Audio pipeline buffers to std::span (#3276)

* remove addAudio * Spans in audio_engine * Metronome to span * AbsoluteValue to span * Compressor to span * Stutterer to span * Granular processor to span * SampleRecorder to span * Song to std::span * ModControllableAudio signatures to std::span * Refactor ModControllableAudio to use element-wise for loops * GlobalEffectable parameters to std::span * ModFX to span (and minor parameter refactoring) * Output::renderOutput to std::span * Sound::render parameter to std::span * Refactor Sound::render() around std::span * GlobalEffectableForClip::render parameter to std::span * Refactor GlobalEffectableForClip::renderOutput to utilize std::span * renderGlobalEffectableForClip parameter to std::span * Refactor audio_output use of std::span * AudioClip::render signature to std::span * Add span include to GranularProcessor.h * span include for AbsValueFollower * include span in stutterer * include span in modfxprocessor
SynthstromAudible · Jan 18, 2025 · f8a9c57 · f8a9c57
1 parent c235c3e
commit f8a9c57
Show file tree

Hide file tree

Showing 39 changed files with 590 additions and 768 deletions.

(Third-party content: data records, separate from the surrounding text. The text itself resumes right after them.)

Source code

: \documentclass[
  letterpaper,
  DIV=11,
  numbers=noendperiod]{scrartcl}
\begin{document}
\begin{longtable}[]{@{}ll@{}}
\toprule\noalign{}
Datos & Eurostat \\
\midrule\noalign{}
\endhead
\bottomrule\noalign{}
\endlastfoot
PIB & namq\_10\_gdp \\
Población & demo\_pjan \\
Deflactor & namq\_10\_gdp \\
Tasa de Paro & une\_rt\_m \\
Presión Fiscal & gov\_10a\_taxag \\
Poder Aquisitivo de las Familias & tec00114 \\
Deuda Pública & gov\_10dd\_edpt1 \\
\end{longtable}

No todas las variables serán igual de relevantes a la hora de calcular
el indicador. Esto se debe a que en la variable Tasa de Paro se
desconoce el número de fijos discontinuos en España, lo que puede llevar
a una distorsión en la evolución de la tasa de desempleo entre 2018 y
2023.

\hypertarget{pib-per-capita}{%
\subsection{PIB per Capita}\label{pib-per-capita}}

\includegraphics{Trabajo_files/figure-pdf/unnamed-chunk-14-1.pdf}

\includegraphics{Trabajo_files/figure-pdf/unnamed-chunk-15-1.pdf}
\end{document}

diff --git a/src/deluge/dsp/compressor/rms_feedback.cpp b/src/deluge/dsp/compressor/rms_feedback.cpp
@@ -17,7 +17,7 @@
 
 #include "dsp/compressor/rms_feedback.h"

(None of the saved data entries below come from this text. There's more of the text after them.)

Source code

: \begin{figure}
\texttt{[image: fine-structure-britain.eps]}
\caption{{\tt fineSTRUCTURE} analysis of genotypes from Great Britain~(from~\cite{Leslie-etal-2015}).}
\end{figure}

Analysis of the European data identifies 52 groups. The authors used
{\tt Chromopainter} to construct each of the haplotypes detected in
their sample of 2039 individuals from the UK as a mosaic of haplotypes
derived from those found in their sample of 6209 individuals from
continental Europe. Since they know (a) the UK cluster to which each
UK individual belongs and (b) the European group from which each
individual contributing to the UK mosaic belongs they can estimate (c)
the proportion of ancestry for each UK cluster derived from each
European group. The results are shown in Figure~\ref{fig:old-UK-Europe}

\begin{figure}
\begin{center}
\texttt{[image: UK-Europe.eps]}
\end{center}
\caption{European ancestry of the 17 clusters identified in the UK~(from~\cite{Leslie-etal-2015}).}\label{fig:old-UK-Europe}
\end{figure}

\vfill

 #include "util/fixedpoint.h"
-StereoSample dryBuffer[SSI_TX_BUFFER_NUM_SAMPLES]{0};
+std::array<StereoSample, SSI_TX_BUFFER_NUM_SAMPLES> dryBuffer;
 
 RMSFeedbackCompressor::RMSFeedbackCompressor() {
 	setAttack(5 << 24);
@@ -49,34 +49,34 @@ void RMSFeedbackCompressor::updateER(float numSamples, q31_t finalVolume) {
 	er = runEnvelope(lastER, er, numSamples);
 }
 /// This renders at a 'neutral' volume, so that at threshold zero the volume in unchanged
-void RMSFeedbackCompressor::renderVolNeutral(StereoSample* buffer, uint16_t numSamples, q31_t finalVolume) {
+void RMSFeedbackCompressor::renderVolNeutral(std::span<StereoSample> buffer, q31_t finalVolume) {
 	// this is a bit gross - the compressor can inherently apply volume changes, but in the case of the per clip
 	// compressor that's already been handled by the reverb send, and the logic there is tightly coupled such that
 	// I couldn't extract correct volume levels from it.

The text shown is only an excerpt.